◆ Problem
Read the records below and copy each line that contains "Mobile".

◆ Data shown

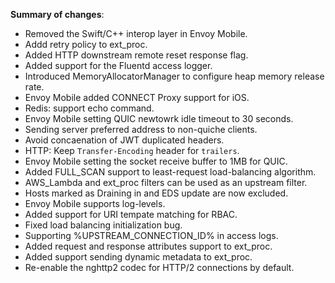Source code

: **Summary of changes**:

* Removed the Swift/C++ interop layer in Envoy Mobile.
* Addd retry policy to ext_proc.
* Added HTTP downstream remote reset response flag.
* Added support for the Fluentd access logger.
* Introduced MemoryAllocatorManager to configure heap memory release rate.
* Envoy Mobile added CONNECT Proxy support for iOS.
* Redis: support echo command.
* Envoy Mobile setting QUIC newtowrk idle timeout to 30 seconds.
* Sending server preferred address to non-quiche clients.
* Avoid concaenation of JWT duplicated headers.
* HTTP: Keep `Transfer-Encoding` header for `trailers`.
* Envoy Mobile setting the socket receive buffer to 1MB for QUIC.
* Added FULL_SCAN support to least-request load-balancing algorithm.
* AWS_Lambda and ext_proc filters can be used as an upstream filter.
* Hosts marked as Draining in and EDS update are now excluded.
* Envoy Mobile supports log-levels.
* Added support for URI tempate matching for RBAC.
* Fixed load balancing initialization bug.
* Supporting %UPSTREAM_CONNECTION_ID% in access logs.
* Added request and response attributes support to ext_proc.
* Added support sending dynamic metadata to ext_proc.
* Re-enable the nghttp2 codec for HTTP/2 connections by default.
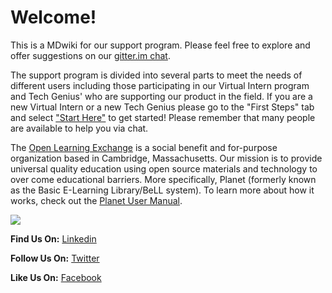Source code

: # Welcome!

This is a MDwiki for our support program. Please feel free to explore and offer suggestions on our [gitter.im chat](https://gitter.im/open-learning-exchange/chat).

The support program is divided into several parts to meet the needs of different users including those participating in our Virtual Intern program and Tech Genius' who are supporting our product in the field. If you are a new Virtual Intern or a new Tech Genius please go to the "First Steps" tab and select ["Start Here"](pages/vi/vi-first-steps.md) to get started! Please remember that many people are available to help you via chat.

The [Open Learning Exchange](http://www.ole.org/) is a social benefit and for-purpose organization based in Cambridge, Massachusetts. Our mission is to provide universal quality education using open source materials and technology to over come educational barriers. More specifically, Planet (formerly known as the Basic E-Learning Library/BeLL system). To learn more about how it works, check out the [Planet User Manual](pages/techgenius/tg-planet-user-manual.md).

![](pages/uploads/images/planet-landing-page.png)

**Find Us On:** [Linkedin](https://www.linkedin.com/company/open-learning-exchange)

**Follow Us On:** [Twitter](https://twitter.com/oleorg)

**Like Us On:** [Facebook](https://www.facebook.com/openlearningexchange/)

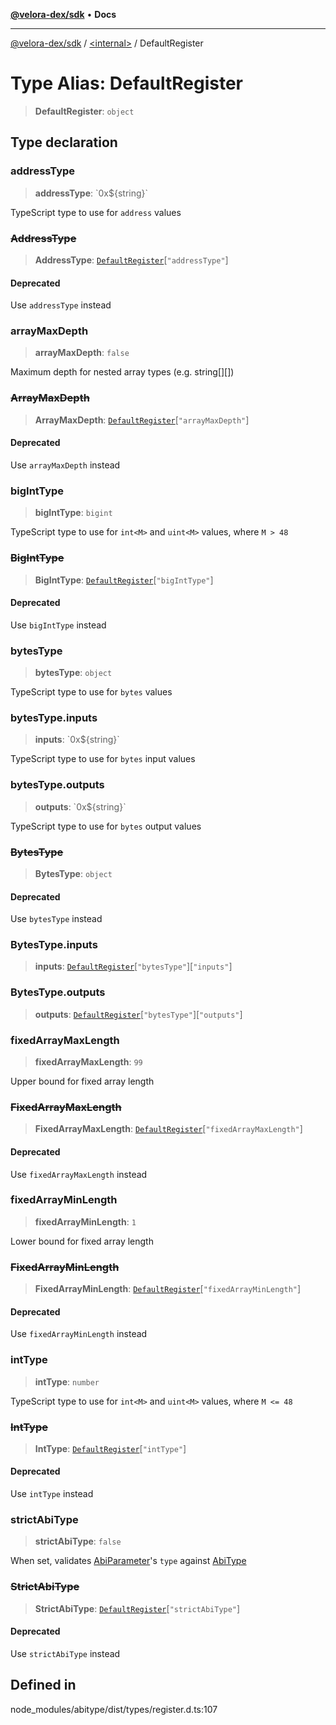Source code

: [**@velora-dex/sdk**](../../README.md) • **Docs**

***

[@velora-dex/sdk](../../globals.md) / [\<internal\>](../README.md) / DefaultRegister

# Type Alias: DefaultRegister

> **DefaultRegister**: `object`

## Type declaration

### addressType

> **addressType**: \`0x$\{string\}\`

TypeScript type to use for `address` values

### ~~AddressType~~

> **AddressType**: [`DefaultRegister`](DefaultRegister.md)\[`"addressType"`\]

#### Deprecated

Use `addressType` instead

### arrayMaxDepth

> **arrayMaxDepth**: `false`

Maximum depth for nested array types (e.g. string[][])

### ~~ArrayMaxDepth~~

> **ArrayMaxDepth**: [`DefaultRegister`](DefaultRegister.md)\[`"arrayMaxDepth"`\]

#### Deprecated

Use `arrayMaxDepth` instead

### bigIntType

> **bigIntType**: `bigint`

TypeScript type to use for `int<M>` and `uint<M>` values, where `M > 48`

### ~~BigIntType~~

> **BigIntType**: [`DefaultRegister`](DefaultRegister.md)\[`"bigIntType"`\]

#### Deprecated

Use `bigIntType` instead

### bytesType

> **bytesType**: `object`

TypeScript type to use for `bytes` values

### bytesType.inputs

> **inputs**: \`0x$\{string\}\`

TypeScript type to use for `bytes` input values

### bytesType.outputs

> **outputs**: \`0x$\{string\}\`

TypeScript type to use for `bytes` output values

### ~~BytesType~~

> **BytesType**: `object`

#### Deprecated

Use `bytesType` instead

### BytesType.inputs

> **inputs**: [`DefaultRegister`](DefaultRegister.md)\[`"bytesType"`\]\[`"inputs"`\]

### BytesType.outputs

> **outputs**: [`DefaultRegister`](DefaultRegister.md)\[`"bytesType"`\]\[`"outputs"`\]

### fixedArrayMaxLength

> **fixedArrayMaxLength**: `99`

Upper bound for fixed array length

### ~~FixedArrayMaxLength~~

> **FixedArrayMaxLength**: [`DefaultRegister`](DefaultRegister.md)\[`"fixedArrayMaxLength"`\]

#### Deprecated

Use `fixedArrayMaxLength` instead

### fixedArrayMinLength

> **fixedArrayMinLength**: `1`

Lower bound for fixed array length

### ~~FixedArrayMinLength~~

> **FixedArrayMinLength**: [`DefaultRegister`](DefaultRegister.md)\[`"fixedArrayMinLength"`\]

#### Deprecated

Use `fixedArrayMinLength` instead

### intType

> **intType**: `number`

TypeScript type to use for `int<M>` and `uint<M>` values, where `M <= 48`

### ~~IntType~~

> **IntType**: [`DefaultRegister`](DefaultRegister.md)\[`"intType"`\]

#### Deprecated

Use `intType` instead

### strictAbiType

> **strictAbiType**: `false`

When set, validates [AbiParameter](../namespaces/Users_andriishymkiv_paraswap_paraswap-sdk_node_modules_web3-types_lib_commonjs_index/type-aliases/AbiParameter.md)'s `type` against [AbiType](AbiType.md)

### ~~StrictAbiType~~

> **StrictAbiType**: [`DefaultRegister`](DefaultRegister.md)\[`"strictAbiType"`\]

#### Deprecated

Use `strictAbiType` instead

## Defined in

node\_modules/abitype/dist/types/register.d.ts:107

◆ Task result
* Removed the Swift/C++ interop layer in Envoy Mobile.
* Envoy Mobile added CONNECT Proxy support for iOS.
* Envoy Mobile setting QUIC newtowrk idle timeout to 30 seconds.
* Envoy Mobile setting the socket receive buffer to 1MB for QUIC.
* Envoy Mobile supports log-levels.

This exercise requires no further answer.